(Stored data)
=== Section Start ===
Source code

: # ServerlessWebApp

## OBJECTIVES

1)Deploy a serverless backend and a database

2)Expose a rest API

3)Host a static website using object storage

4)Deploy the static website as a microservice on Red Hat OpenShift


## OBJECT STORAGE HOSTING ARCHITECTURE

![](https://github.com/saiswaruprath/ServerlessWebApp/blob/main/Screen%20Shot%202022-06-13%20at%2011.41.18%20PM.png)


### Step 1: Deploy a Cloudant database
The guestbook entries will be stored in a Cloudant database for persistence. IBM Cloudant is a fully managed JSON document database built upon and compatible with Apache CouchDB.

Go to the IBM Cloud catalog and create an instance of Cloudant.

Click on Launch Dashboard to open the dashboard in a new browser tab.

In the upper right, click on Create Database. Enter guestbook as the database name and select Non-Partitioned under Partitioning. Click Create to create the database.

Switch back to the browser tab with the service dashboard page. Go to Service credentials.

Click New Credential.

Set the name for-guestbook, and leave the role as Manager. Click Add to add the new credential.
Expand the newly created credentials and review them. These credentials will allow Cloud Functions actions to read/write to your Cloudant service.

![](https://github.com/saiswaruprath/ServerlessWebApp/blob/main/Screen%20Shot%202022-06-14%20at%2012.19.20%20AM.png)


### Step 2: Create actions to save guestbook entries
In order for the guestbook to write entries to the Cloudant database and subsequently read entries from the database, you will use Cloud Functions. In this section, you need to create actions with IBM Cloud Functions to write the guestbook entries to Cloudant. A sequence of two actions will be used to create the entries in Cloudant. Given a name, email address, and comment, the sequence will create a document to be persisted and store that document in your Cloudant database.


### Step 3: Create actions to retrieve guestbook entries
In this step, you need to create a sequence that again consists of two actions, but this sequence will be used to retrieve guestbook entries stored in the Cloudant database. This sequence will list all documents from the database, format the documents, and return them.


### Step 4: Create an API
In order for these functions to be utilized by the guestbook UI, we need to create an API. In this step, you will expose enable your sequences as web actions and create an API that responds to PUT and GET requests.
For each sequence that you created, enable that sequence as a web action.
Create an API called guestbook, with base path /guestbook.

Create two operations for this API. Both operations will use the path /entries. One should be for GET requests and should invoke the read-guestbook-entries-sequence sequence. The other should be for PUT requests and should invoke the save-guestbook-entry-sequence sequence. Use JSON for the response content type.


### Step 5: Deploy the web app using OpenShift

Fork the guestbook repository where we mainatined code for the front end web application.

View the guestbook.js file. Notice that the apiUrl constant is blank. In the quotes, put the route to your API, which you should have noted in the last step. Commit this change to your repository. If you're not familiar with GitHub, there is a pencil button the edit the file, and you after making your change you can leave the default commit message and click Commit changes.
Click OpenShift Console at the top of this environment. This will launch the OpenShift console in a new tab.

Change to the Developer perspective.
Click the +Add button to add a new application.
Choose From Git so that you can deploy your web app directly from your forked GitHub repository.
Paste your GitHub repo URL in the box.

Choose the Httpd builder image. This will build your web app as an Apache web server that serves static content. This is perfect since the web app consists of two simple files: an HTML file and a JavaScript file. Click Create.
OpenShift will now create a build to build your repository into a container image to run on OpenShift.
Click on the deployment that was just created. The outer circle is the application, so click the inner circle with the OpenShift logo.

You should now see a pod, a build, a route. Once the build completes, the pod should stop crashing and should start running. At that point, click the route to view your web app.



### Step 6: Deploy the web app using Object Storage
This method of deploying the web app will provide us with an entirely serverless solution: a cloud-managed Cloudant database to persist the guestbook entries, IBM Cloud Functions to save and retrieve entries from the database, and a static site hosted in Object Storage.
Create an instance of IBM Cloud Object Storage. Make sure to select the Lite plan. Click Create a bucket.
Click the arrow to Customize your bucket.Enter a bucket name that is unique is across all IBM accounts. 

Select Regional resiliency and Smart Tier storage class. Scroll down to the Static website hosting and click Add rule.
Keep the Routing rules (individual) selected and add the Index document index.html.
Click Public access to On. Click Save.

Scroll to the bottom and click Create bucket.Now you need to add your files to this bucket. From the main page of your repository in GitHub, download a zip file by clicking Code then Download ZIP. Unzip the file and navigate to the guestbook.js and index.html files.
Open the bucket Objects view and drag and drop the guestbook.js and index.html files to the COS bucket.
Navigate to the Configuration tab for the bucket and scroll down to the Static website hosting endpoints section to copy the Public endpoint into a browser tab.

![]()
=== Section End ===
Brief: Using the entries above, give back exactly the line containing "In order for these", the line containing "Create an API called", and every line between them, and nothing else.

Result for this exercise:
In order for these functions to be utilized by the guestbook UI, we need to create an API. In this step, you will expose enable your sequences as web actions and create an API that responds to PUT and GET requests.
For each sequence that you created, enable that sequence as a web action.
Create an API called guestbook, with base path /guestbook.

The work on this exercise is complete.